── RECORDS FOR THE TASK
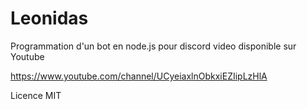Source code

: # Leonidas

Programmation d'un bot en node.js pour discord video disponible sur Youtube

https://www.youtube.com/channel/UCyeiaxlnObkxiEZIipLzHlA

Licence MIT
────
── RECORDS FOR THE TASK
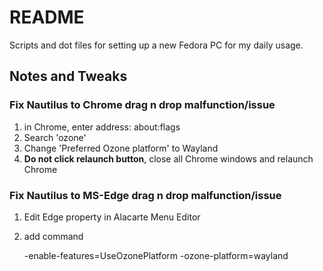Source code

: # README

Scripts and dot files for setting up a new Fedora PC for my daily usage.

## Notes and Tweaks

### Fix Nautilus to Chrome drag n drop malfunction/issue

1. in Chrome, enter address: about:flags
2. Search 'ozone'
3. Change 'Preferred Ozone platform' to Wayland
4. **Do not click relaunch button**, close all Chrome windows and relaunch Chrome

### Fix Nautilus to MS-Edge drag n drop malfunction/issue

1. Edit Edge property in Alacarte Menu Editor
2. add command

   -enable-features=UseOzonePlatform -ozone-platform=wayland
────
**EXERCISE**
Copy each line of the listing that contains "platform".

**SOLUTION BELOW**
3. Change 'Preferred Ozone platform' to Wayland
   -enable-features=UseOzonePlatform -ozone-platform=wayland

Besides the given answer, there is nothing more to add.